By Michael Jackisch – Head of Soft Commodities Desk at BIC-BRED (Suisse) SA
Coffee is one of the main tropical commodities traded in Switzerland, but not all trade finance bank engage actively in the financing of this industry. This is due to some specificities of the commodity and its logistics.
First of all, the two main varieties of green coffee (i.e. the non-roasted coffee bean), arabica and robusta, can be hedged and delivered respectively on the New-York and London futures markets. Financing banks need to be familiar and to accept to finance margin calls related to hedging price risk for the coffee they finance. A good understanding by the bank of coffee price dynamics (price volatility is high) is required, as traders and more generally the industry (incl. other financing banks) rely on the financing bank’s commitment to the sector even during market turbulences.

Secondly, green coffee is sold mainly in 60 kg bags and these are transported in containers rather than in larger bulk vessel. Therefore, the value of each shipment and therefore the size of each individual financing, ranges from US$ 100’000 to US$ 500’000, while financing of a shipment of grains or sugar amounts to US$ 2 million to US$ 20 million. Hence, financing of coffee is a time-consuming enterprise compared to the financing of other commodities, especially when considering the next particularity.
Thirdly, green coffee is sourced in producing countries, where some processing takes place (wet or dry milling, drying, sorting, blending, bagging…). Our financing may start up-country at the coffee mill or at any later stage, as for example during inland transit (mainly by trucks) from the mill to the load port. Coffee is also often stored at the load port until it is shipped by container to anyplace around the world. Then the coffee may be directly delivered to a buyer (usually a roaster or local trader-distributor) or may be stored, pending final sale. The financing bank needs to monitor each inland or port inventory, truck load and then each shipment of coffee it finances, as well as any further temporary inventory until a sale is realized which repays the financing.

Hence banks financing coffee merchants need to staff their front, middle and back-office teams in order to be able to monitor their risks and to be able to provide timely financing and related services (LC issuance, import/export bank collections) to the coffee trading companies they partner with.

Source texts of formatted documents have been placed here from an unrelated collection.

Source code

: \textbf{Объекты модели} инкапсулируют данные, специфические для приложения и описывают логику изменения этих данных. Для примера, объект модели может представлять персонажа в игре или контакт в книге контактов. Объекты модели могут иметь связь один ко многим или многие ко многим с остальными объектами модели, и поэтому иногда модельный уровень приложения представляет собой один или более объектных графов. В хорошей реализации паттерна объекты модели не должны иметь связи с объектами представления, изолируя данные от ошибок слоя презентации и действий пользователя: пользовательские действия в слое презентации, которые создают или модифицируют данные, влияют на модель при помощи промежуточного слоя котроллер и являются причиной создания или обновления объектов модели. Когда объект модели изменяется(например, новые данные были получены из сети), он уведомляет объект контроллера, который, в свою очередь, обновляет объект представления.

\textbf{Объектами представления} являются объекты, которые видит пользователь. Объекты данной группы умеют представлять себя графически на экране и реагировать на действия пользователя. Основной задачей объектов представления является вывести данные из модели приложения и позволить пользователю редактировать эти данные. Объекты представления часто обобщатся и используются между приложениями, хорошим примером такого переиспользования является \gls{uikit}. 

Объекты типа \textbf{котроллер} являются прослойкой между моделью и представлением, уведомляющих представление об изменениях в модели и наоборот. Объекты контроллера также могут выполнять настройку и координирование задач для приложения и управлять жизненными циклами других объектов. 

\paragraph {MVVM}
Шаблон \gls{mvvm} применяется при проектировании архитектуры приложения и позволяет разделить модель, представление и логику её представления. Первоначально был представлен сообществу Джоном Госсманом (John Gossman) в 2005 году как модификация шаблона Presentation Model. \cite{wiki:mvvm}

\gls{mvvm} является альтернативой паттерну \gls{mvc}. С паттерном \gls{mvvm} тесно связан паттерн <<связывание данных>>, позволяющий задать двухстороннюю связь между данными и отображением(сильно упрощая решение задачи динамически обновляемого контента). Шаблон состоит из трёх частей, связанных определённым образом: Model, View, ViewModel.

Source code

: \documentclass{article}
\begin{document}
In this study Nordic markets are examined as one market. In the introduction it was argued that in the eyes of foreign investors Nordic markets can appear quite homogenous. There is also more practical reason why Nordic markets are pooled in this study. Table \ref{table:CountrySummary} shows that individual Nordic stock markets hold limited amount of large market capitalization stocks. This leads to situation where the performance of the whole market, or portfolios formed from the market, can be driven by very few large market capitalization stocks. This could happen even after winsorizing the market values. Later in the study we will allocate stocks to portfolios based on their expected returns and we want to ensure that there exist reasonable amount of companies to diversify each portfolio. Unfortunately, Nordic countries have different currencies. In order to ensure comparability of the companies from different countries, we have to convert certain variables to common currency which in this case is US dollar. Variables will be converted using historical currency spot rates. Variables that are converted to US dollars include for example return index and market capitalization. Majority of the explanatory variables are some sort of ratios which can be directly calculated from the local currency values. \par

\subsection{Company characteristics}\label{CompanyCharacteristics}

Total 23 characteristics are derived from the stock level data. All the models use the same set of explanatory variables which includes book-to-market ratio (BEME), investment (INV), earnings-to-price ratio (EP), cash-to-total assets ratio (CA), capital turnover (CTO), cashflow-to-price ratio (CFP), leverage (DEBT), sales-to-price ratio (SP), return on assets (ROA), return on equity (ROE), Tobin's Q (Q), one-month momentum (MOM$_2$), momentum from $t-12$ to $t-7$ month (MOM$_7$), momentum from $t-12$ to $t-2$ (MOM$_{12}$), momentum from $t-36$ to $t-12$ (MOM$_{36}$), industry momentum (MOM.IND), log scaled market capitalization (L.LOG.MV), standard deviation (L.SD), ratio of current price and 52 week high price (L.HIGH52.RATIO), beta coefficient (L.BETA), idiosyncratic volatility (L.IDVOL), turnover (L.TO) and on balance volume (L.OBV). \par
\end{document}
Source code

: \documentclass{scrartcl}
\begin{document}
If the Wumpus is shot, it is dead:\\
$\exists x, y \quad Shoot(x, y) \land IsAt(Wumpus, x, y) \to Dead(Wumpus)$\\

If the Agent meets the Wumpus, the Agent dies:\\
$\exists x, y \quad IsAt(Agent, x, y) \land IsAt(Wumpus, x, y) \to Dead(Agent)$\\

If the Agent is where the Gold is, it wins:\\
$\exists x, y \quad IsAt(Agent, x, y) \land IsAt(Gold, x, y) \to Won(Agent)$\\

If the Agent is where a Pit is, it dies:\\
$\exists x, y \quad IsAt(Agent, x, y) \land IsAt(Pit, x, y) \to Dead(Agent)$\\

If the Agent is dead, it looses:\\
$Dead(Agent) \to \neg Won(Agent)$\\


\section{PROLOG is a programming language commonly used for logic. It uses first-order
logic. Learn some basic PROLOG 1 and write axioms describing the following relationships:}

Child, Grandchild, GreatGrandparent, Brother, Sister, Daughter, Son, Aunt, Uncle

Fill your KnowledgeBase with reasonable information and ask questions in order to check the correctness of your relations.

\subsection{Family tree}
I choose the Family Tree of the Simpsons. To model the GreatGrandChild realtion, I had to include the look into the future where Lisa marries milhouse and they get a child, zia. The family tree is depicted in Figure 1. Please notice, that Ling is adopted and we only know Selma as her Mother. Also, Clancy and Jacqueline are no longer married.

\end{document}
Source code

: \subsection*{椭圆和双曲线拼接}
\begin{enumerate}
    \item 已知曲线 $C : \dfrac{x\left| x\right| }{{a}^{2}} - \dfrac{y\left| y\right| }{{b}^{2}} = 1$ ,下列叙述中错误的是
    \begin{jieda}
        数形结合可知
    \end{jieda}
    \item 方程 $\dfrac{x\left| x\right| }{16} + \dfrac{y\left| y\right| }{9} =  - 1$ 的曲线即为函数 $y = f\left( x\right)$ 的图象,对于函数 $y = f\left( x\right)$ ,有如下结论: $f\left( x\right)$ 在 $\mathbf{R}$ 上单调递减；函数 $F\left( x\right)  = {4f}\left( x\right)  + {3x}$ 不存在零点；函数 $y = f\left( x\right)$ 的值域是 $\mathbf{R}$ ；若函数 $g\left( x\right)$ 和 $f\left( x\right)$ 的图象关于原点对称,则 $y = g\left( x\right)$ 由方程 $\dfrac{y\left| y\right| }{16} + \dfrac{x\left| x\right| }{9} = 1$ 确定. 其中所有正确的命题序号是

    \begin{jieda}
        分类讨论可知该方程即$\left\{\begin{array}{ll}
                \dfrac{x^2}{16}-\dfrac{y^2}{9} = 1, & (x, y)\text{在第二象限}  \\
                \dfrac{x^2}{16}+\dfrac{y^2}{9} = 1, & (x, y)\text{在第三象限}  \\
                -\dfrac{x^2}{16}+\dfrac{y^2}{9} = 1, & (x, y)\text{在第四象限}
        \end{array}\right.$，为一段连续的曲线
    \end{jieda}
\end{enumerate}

The range of potential client includes major multinational players, medium sized and niche coffee merchants which require support from coffee origination in Africa, South and Central America and Asia up to the coffee beans reaching the roasters, through all its logistical phases. Typically, trade finance banks have to adapt the financing structure provided to each client’s needs and also to its credit profile. In doing so, BIC-BRED (Suisse) SA, for its part, always aim to adhere to the Recommended Best Practices for Commodity Finance Banks in Switzerland, that had been shared via the SUISSENÉGOCE platform in November 2021.